La storia che sta dietro questo “Dark Night Of The Soul” è abbastanza singolare e merita di essere raccontata. Danger Mouse (all’anagrafe Brian Burton), produttore affermato e metà del duo Gnarls Barkley, e Mark Linkous, leader degli Sparklehorse, gruppo di culto della scena alternative americana, qualche mese fa hanno unito le loro forze per partorire quello che nelle loro intenzioni doveva essere “l’album del secolo”. Hanno composto il materiale e chiamato a raccolta una gran quantità di ospiti celebri (tra questi, Wayne Coyne dei Flaming Lips, Julian Casablancas degli Strokes, Iggy Pop, Black Francis, Suzanne Vega, David Lynch). Terminate le registrazioni, sono sorti i problemi: a causa di un contenzioso tra la EMI e Danger Mouse, risalente addirittura ai tempi del suo “Grey Album” (per chi non lo sapesse di tratta di un disco nato dal mixing tra il “Black Album” di Jay-Z e il “White Album” dei Beatles), l’uscita del disco viene bloccata. Ma i nostri non si perdono d’animo: mettono in vendita un booklet di 100 pagine ad opera di David Lynch con in allegato un CD vergine, da riempire scaricando i brani attraverso uno qualsiasi dei software P2P a disposizione. Una scelta sicuramente coraggiosa, insomma, da far impallidire persino i pur avanguardistici (anche in questo settore) Radiohead.

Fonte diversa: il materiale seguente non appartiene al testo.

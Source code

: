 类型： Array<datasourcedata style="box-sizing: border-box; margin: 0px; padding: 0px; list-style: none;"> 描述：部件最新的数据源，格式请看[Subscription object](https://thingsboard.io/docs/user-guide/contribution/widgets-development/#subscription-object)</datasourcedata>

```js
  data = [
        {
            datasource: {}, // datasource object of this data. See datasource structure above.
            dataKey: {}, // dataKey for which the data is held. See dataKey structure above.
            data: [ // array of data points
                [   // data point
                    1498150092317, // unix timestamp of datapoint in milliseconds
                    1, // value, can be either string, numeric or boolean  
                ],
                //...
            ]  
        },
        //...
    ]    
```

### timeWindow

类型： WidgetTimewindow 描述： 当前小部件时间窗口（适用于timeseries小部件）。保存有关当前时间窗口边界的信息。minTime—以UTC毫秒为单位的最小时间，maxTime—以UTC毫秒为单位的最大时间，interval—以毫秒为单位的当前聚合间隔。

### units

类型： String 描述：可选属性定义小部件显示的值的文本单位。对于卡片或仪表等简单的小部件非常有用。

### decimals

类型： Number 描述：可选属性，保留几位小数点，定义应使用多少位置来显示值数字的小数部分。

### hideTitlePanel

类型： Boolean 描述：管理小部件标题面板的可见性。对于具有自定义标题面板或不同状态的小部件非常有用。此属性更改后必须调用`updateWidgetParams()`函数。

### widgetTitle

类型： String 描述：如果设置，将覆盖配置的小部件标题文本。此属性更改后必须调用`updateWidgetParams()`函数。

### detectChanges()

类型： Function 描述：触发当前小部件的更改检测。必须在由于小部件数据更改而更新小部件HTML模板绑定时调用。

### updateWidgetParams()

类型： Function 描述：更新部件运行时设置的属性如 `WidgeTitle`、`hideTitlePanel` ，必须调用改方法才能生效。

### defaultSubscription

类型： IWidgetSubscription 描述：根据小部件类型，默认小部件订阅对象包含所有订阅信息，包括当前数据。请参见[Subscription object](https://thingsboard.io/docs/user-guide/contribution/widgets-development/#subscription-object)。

Ma veniamo alla musica. Tanto per esser chiari da subito, “Dark Night Of The Soul” non è l’annunciato “il disco del secolo”. Ciononostante è un ottimo lavoro, uno tra i migliori di questa prima metà del 2009, una raccolta eterogenea, in cui suoni acustici, elettronici ed elettrici si amalgamano alla perfezione, dando vita in alcuni casi ad autentiche gemme sospese tra alternative pop, psichedelica e rock.
Tra i momenti migliori, lo splendido lento di Revenge (cantato da Mr. Flaming Lips Wayne Coyne), le inflessioni indie-wave di Little Girl (con Julian Casablancas alla voce), Angel’s Harp, con il suo mix di archi, beat elettronici e possenti chitarre elettrice (merito di Black Francis), le contaminazioni tra elettronica e rock di Pain, con Iggy Pop al microfono, Star Eyes (I Can’t Catch It), dilatata e psichedelica (ospite David Lynch), la delicata melodia squassata da beat elettronici di Insane Lullaby, che si avvale del featuring di James Mercer degli Shins ed infine la notturna e disturbata title track, con ancora Lynch alla voce.
Al progetto discografico ne seguirà uno visivo curato dallo stesso regista di “INLAND EMPIRE”: nell’attesa, godiamoci questo gran bel disco.